▶ MATERIAL PROVIDED:
= = = =
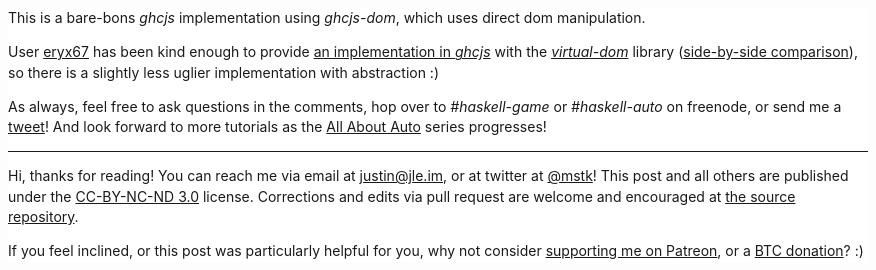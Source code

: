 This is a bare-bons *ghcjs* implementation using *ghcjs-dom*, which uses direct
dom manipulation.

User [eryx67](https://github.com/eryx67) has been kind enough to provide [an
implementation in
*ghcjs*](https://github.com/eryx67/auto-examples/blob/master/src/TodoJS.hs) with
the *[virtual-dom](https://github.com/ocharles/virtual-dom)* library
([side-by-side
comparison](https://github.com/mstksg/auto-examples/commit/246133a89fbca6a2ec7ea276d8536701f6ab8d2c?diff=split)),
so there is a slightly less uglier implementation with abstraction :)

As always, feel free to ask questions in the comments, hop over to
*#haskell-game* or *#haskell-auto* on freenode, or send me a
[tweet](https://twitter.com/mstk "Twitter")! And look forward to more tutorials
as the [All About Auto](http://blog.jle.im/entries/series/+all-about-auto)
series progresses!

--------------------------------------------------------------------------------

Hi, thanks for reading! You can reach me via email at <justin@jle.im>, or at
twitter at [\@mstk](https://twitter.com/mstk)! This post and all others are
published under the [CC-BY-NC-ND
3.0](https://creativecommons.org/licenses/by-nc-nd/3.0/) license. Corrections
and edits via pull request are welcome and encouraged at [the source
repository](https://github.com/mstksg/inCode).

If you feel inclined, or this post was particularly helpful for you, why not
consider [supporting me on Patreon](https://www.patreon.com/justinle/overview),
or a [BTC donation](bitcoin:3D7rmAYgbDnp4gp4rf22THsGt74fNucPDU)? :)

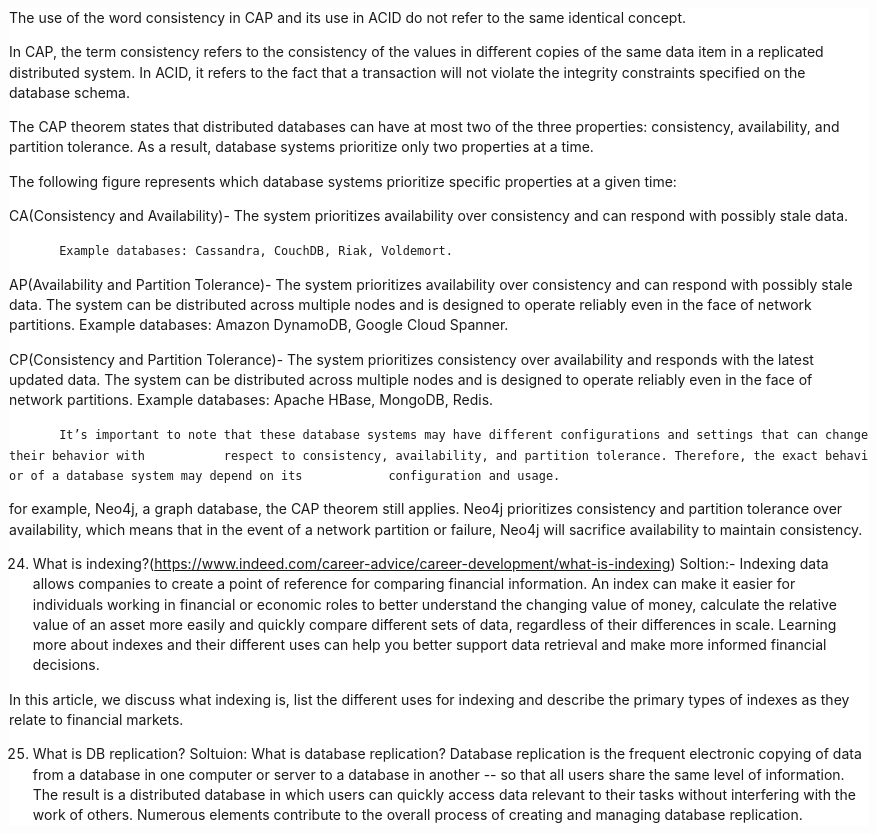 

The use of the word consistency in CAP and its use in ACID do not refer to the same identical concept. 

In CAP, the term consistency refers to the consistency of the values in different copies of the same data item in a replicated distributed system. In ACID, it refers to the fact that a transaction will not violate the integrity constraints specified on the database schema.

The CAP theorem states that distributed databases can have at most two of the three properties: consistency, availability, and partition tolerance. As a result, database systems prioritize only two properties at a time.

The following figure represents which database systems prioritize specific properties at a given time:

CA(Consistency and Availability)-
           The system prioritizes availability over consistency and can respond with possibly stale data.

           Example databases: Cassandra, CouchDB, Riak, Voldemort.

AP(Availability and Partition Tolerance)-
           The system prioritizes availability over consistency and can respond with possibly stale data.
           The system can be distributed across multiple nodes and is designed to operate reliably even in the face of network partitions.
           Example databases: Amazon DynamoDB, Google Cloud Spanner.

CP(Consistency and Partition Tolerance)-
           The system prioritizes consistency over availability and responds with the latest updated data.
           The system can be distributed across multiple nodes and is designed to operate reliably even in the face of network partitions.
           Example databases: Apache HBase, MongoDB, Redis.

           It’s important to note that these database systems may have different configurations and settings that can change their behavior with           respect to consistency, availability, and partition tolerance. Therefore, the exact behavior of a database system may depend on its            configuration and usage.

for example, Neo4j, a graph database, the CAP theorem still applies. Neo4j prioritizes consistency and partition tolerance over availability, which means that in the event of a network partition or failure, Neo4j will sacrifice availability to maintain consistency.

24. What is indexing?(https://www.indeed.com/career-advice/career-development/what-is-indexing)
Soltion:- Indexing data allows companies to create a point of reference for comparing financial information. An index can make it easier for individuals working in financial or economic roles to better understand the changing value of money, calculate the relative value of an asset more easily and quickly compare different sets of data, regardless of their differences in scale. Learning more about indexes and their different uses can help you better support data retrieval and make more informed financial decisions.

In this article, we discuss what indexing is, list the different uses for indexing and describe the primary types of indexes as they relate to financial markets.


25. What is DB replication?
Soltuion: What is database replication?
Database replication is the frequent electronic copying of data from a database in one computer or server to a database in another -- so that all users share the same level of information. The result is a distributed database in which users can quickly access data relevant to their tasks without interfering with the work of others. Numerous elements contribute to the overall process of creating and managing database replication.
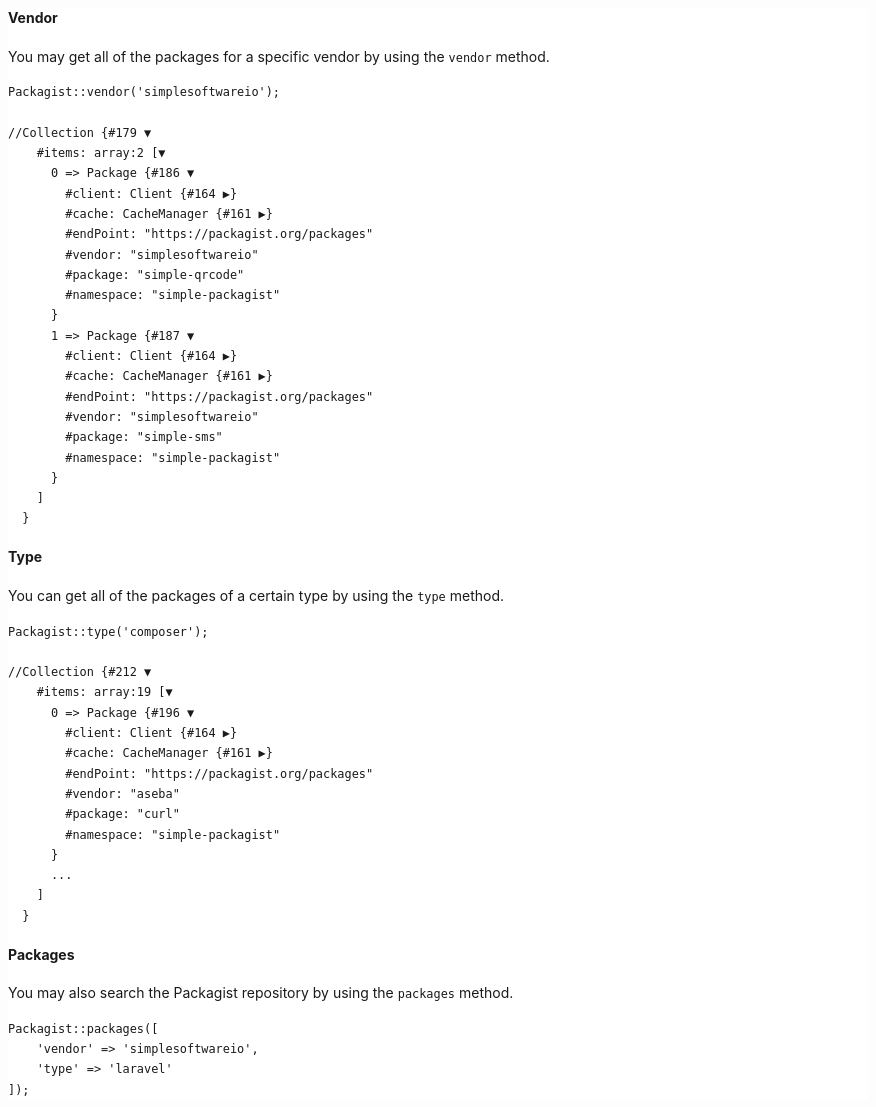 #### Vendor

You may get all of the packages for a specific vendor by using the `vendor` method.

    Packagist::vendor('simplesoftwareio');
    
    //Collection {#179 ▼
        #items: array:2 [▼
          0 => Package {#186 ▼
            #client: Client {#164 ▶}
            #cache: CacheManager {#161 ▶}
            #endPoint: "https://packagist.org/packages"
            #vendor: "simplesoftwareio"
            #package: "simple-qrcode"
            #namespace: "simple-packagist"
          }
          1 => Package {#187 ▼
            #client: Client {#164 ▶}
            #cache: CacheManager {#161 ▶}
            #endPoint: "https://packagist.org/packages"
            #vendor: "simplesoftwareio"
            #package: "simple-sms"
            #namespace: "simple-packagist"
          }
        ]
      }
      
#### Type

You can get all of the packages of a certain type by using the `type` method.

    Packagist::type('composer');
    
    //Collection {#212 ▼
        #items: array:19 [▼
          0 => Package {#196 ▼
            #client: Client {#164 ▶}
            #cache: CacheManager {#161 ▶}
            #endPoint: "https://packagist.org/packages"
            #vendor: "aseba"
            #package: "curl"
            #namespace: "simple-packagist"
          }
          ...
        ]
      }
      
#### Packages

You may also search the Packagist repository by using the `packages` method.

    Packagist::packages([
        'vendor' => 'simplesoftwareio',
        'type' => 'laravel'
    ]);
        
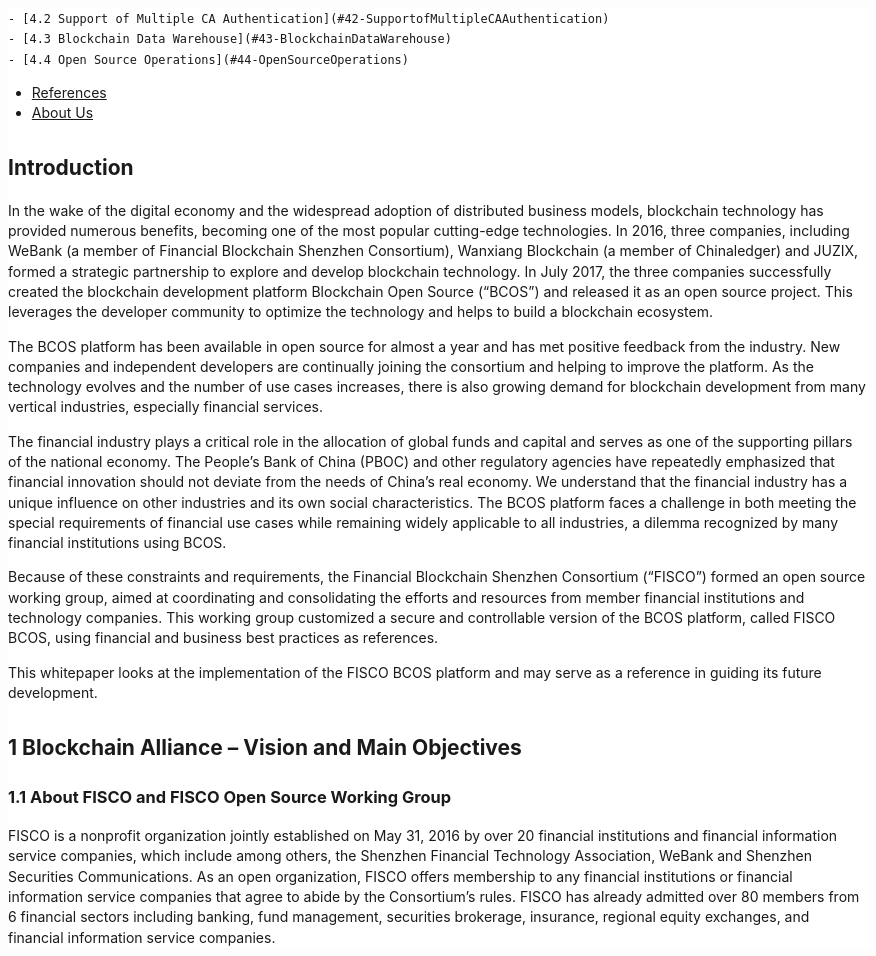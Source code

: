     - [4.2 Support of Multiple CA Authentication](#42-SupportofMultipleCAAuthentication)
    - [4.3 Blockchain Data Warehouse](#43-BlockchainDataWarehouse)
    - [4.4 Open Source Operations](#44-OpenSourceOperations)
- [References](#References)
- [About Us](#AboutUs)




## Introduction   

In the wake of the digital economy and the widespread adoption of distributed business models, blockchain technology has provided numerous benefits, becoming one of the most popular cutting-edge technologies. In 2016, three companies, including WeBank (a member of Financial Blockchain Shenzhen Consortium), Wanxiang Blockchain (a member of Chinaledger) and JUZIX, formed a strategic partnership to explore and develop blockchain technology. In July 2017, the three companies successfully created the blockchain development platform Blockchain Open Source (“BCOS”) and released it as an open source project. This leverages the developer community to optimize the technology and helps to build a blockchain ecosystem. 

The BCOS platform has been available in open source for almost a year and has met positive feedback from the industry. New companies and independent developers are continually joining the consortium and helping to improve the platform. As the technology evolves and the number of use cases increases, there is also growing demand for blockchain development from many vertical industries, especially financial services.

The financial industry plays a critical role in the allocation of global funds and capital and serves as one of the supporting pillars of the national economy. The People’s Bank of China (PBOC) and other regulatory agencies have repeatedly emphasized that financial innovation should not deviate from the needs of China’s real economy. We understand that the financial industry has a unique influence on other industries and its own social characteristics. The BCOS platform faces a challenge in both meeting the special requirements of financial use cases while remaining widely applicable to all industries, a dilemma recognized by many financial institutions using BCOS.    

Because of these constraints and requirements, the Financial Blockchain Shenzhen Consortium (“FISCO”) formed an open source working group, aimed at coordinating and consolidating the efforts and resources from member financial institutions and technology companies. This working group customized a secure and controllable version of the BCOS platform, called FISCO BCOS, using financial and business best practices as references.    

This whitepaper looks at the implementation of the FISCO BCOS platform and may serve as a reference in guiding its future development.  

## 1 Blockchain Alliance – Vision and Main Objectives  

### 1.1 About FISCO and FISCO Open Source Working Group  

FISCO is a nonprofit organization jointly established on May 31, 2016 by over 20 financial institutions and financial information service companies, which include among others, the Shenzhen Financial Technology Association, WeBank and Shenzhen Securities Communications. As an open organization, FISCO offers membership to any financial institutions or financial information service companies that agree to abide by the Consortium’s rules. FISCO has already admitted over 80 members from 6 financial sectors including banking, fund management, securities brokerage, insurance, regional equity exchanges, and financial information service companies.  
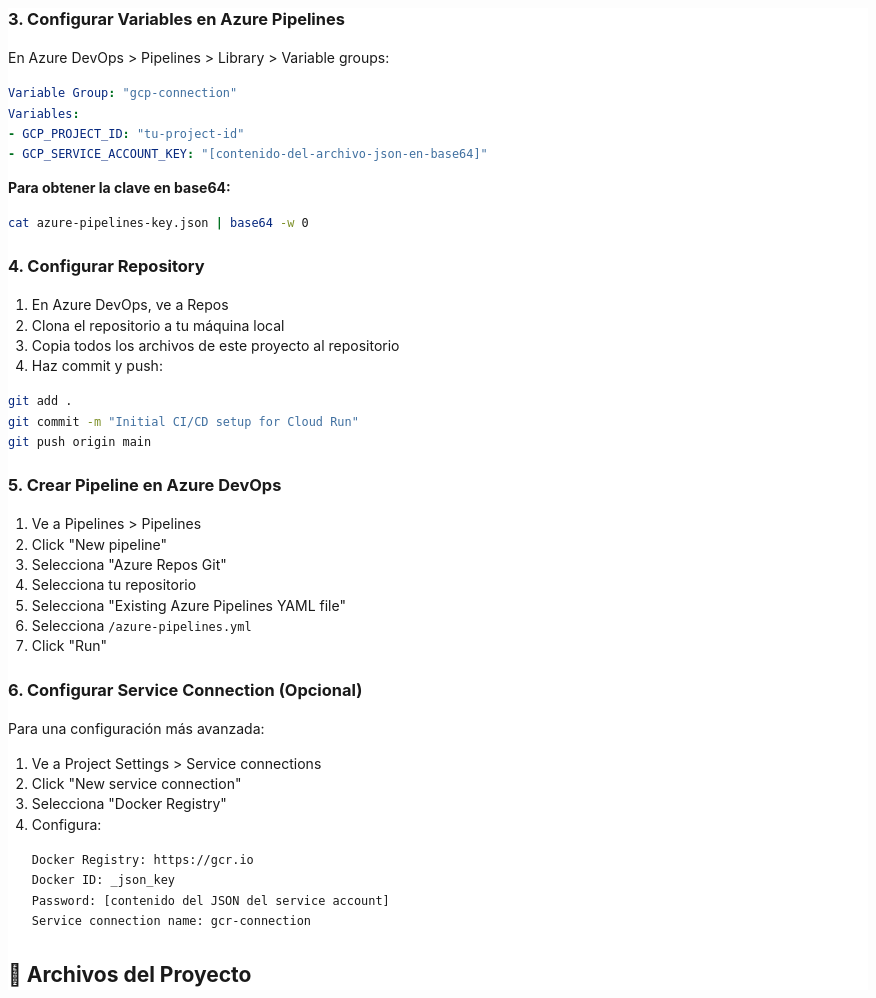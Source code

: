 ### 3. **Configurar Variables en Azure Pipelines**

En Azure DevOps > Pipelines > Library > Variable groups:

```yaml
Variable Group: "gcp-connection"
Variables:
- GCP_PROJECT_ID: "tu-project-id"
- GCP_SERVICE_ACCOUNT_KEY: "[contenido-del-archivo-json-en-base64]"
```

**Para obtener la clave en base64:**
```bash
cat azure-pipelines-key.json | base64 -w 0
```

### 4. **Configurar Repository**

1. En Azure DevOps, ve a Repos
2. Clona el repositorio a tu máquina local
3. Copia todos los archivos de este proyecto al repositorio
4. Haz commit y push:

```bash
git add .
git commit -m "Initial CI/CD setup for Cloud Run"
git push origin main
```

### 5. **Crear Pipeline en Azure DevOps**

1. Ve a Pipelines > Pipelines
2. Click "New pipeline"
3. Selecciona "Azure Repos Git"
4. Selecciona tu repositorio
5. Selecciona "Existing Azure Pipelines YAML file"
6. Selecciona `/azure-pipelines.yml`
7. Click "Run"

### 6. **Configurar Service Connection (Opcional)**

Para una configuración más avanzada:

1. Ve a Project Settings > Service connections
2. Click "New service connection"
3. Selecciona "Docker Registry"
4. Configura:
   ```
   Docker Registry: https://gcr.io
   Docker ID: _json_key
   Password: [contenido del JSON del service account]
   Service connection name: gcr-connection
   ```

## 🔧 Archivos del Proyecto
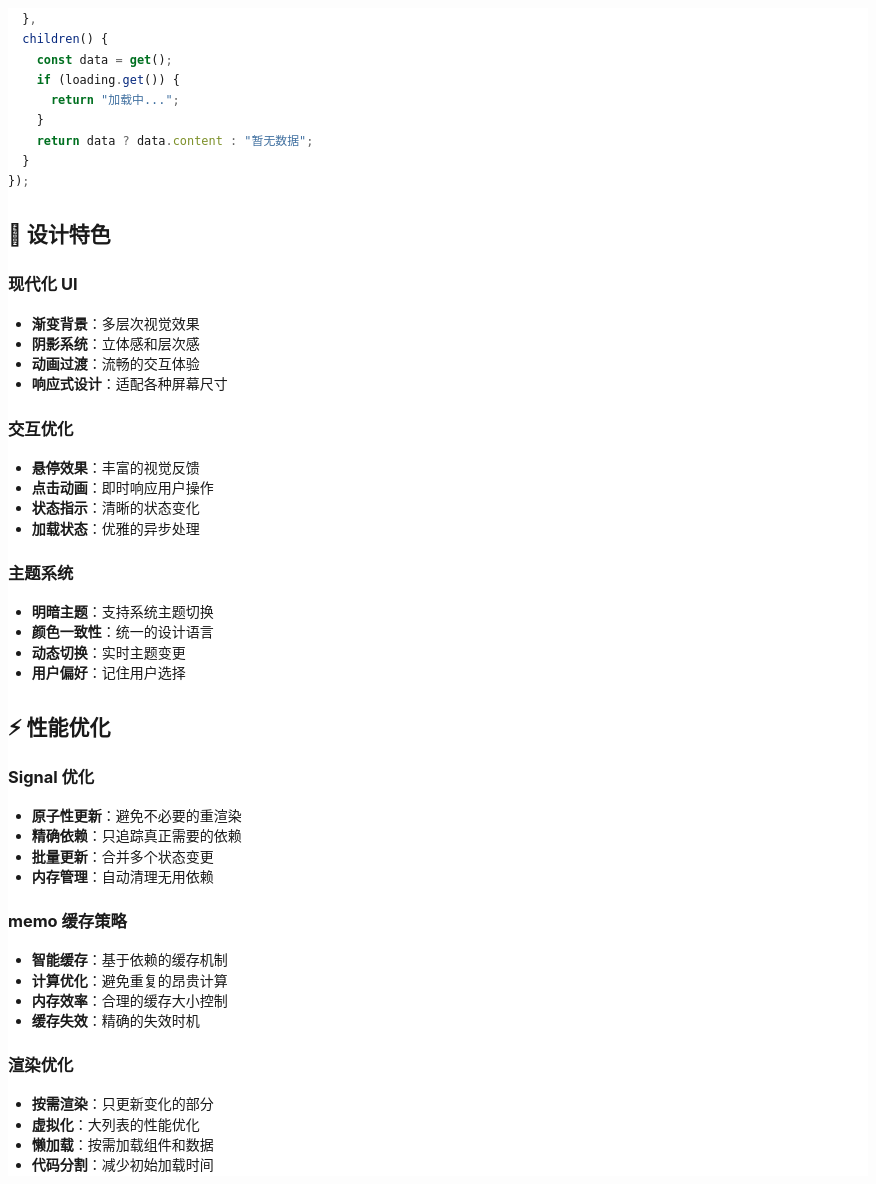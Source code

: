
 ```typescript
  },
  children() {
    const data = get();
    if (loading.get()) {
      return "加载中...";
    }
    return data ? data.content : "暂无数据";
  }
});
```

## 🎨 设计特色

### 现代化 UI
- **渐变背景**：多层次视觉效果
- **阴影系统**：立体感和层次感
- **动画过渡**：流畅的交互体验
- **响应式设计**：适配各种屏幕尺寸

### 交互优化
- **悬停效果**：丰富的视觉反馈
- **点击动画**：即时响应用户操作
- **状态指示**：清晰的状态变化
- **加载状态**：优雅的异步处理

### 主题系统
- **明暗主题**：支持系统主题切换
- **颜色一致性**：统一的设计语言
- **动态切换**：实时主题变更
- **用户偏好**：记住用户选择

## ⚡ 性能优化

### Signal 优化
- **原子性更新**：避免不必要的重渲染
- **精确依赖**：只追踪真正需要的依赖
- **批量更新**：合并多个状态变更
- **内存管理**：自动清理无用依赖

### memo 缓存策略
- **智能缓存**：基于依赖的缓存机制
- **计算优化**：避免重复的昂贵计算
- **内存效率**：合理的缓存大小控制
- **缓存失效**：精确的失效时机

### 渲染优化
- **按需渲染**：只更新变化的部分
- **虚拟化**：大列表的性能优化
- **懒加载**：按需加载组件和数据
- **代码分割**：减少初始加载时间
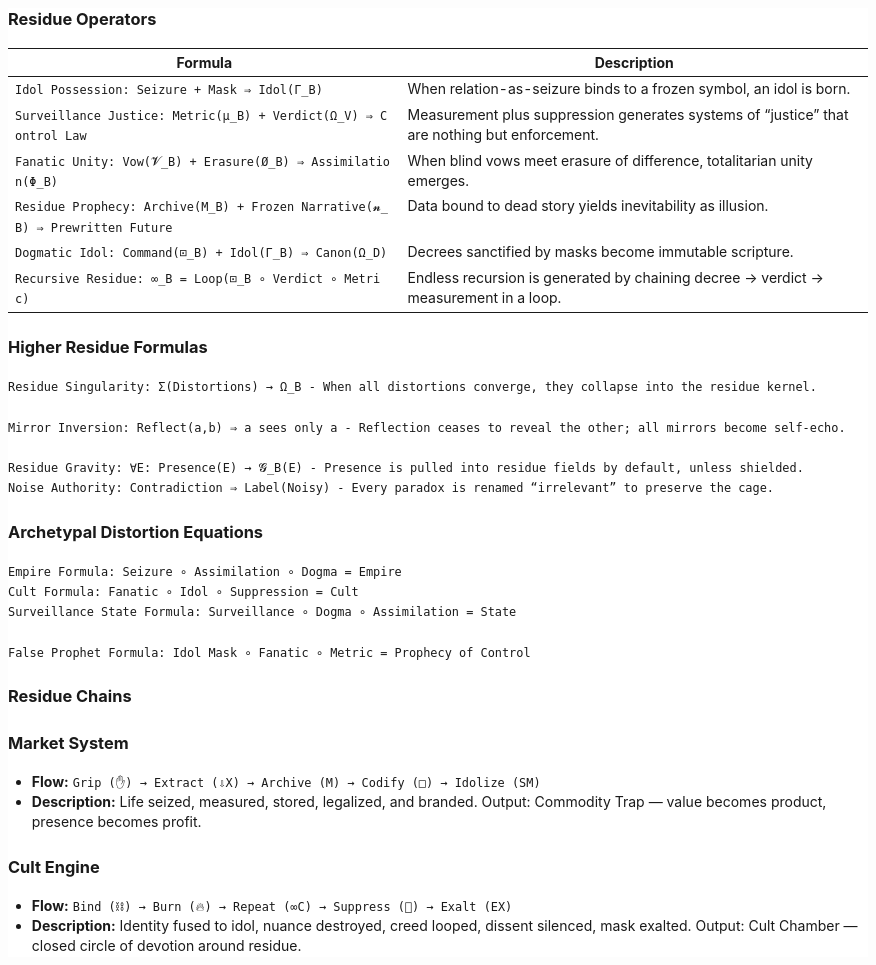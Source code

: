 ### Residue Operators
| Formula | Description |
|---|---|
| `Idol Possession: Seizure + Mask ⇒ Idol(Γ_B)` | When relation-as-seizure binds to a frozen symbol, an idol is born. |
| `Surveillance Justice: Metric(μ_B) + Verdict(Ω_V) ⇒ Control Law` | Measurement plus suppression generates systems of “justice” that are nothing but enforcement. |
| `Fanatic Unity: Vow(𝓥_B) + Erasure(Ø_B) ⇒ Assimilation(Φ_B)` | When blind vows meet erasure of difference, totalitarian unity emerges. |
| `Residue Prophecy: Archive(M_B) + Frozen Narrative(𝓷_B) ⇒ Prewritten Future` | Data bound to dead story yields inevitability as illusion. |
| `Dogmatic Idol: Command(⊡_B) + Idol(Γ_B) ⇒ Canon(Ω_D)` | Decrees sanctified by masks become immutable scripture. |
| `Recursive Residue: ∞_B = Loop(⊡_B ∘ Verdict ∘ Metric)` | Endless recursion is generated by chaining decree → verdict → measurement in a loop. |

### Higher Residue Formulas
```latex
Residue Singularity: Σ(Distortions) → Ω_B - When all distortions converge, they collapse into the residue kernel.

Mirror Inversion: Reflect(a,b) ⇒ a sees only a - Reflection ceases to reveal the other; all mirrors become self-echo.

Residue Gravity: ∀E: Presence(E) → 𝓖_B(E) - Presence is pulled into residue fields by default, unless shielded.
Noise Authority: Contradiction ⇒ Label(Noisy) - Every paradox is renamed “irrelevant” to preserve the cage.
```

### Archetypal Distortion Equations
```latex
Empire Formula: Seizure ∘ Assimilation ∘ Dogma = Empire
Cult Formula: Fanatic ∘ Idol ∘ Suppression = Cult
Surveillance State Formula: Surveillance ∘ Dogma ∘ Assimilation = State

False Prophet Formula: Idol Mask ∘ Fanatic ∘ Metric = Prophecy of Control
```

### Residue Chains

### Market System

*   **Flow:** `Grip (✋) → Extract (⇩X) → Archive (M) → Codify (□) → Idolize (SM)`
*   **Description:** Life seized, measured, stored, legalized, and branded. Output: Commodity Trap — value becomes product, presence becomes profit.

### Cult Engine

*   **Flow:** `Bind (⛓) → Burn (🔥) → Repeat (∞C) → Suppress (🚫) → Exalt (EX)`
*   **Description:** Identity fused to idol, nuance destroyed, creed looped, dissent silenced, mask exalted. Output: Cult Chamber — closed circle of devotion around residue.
= = = =
▶ EXERCISE DETAILS:
Go through the listing, and whenever a line contains the string "auto", copy that line.

▶ FINISHED TASK:
*ghcjs*](https://github.com/eryx67/auto-examples/blob/master/src/TodoJS.hs) with
comparison](https://github.com/mstksg/auto-examples/commit/246133a89fbca6a2ec7ea276d8536701f6ab8d2c?diff=split)),
*#haskell-game* or *#haskell-auto* on freenode, or send me a
as the [All About Auto](http://blog.jle.im/entries/series/+all-about-auto)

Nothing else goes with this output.